There is something to be said for a shotgun dive bar, cramped quarters making for better drinking company especially when there’s an element of heat that comes with a bunch of people in a small area. Five Paces Inn has exactly that mixture perfected, an Atlanta dive bar that stretches the length of a block that includes a handful of restaurants, hipster bars and probably a poke bowl or two. But where the neighborhood might lack, Five Paces Inn steps up with its slender layout ringed with icicle lights.
Beyond the crowd and the shape of the space, the authentic, bare elements of a great dive bar exist here. One side of the bar includes a short set of built-in wooden booths, always a good sign, with wood well-faded. As with almost every built-in wooden booth in a dive bar, the proportions are a bit cramped, but that only adds to the mystique. The booths quickly give way to a long drink shelf that runs under a set of faded beer signs and a portal to the adjacent space sometimes used for overflow events.
A scratched up and engraved bar runs the opposite wall of the space before landing on the bar’s beer fridge. These are the best seats in the house of course due in large part to the decorations that line the area behind the bar, ranging from a bust of Captain Morgan to a set of dive bar-standard trophies. Here and throughout the space, the beer signs are the right amount of faded, the newer stuff mixed in with some obviously vintage pieces that add to the dive bar credibility of the Atlanta dive bar.
There are a few signals of upkeep and update within Five Paces Inn, some of the surfaces replaced and upgraded. This is always a double-edged sword for a dive bar, the dusty old making way for the less decrepit new, but the bones here are intact. Out back, an extended porch runs into the parking lot behind the building, a horseshoe outside bar available during busy times that features some additional picnic style seating and a Budweiser-themed mural down a set of short steps. The white picket fence attached to the mural that rings the outdoor space provides a nice shot of visual appeal as well.
Because of parking available in back, it would be easy to miss the front door, one that sits under perhaps the best aspect of Five Paces Inn, its sign.
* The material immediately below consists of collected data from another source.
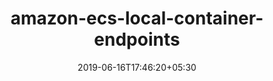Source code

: ---
title: "amazon-ecs-local-container-endpoints"
date: 2019-06-16T17:46:20+05:30
type: "organisations"
org_name: "Amazon Web Services - Labs"
repo_desc: "A container that provides local versions of the ECS Task Metadata Endpoint and ECS Task IAM Roles Endpoint. "
repo_link: https://github.com/awslabs/amazon-ecs-local-container-endpoints


---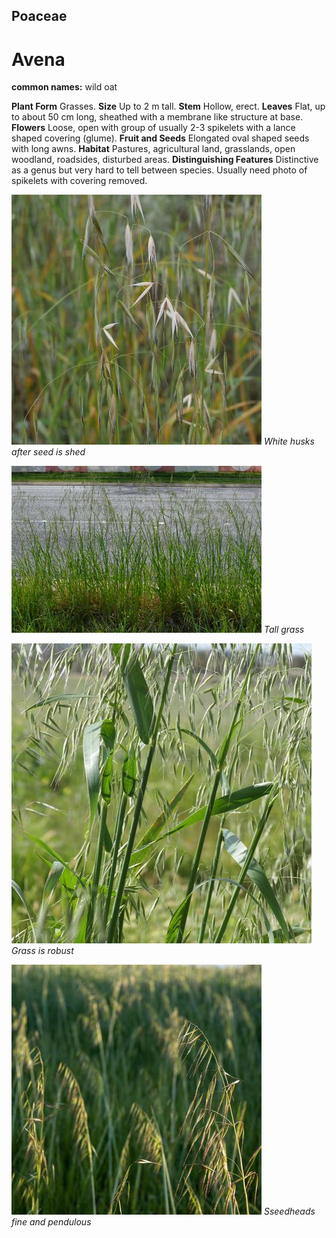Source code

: ## Poaceae
# Avena
**common names:** wild oat

**Plant Form** Grasses. **Size** Up to 2 m tall. **Stem** Hollow, erect. **Leaves** Flat, up to about 50 cm long, sheathed with a membrane like structure at base. **Flowers** Loose, open with group of usually 2-3 spikelets with a lance shaped covering (glume). **Fruit and Seeds** Elongated oval shaped seeds with long awns. **Habitat** Pastures, agricultural land, grasslands, open woodland, roadsides, disturbed areas. **Distinguishing Features** Distinctive as a genus but very hard to tell between species. Usually need photo of spikelets with covering removed.


![White husks after seed is shed](63814_P1031249.jpg)
 *White husks after seed is shed* 

![Tall grass](2698_P6840867.jpg)
 *Tall grass* 

![Grass is robust](113195_P1344865.jpg)
 *Grass is robust* 

![Sseedheads fine and pendulous](62308__SDI1232.jpg)
 *Sseedheads fine and pendulous*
Black bold lettering on an orange background that looks to be wood mounted on wood mounted on brick certainly sings the siren song of a great dive bar sign. Six separate neon signs cram into three windows beneath, completing the ensemble. The wood that rings the outdoor window includes a makeshift shutter, altogether creating a dive bar aura for a space with neighbors that are anything but.
Five Paces Inn may not be the roughest Atlanta dive bar in the most remote neighborhood in the city, but this Buckhead staple does bring with it the pleasantly-crammed confines of a shotgun dive bar in an area of the city that needs one. This isn’t a dollar-bills-on-the-ceiling dive, but it does provide just the right variety of signage and visual oddity throughout, including a set of plaques I haven’t even mentioned yet that bump up against an Aerosmith pinball machine in back. As Buckhead goes, Five Paces Inn is the dive bar standard for the area, an inviting wooden hallway of a dive.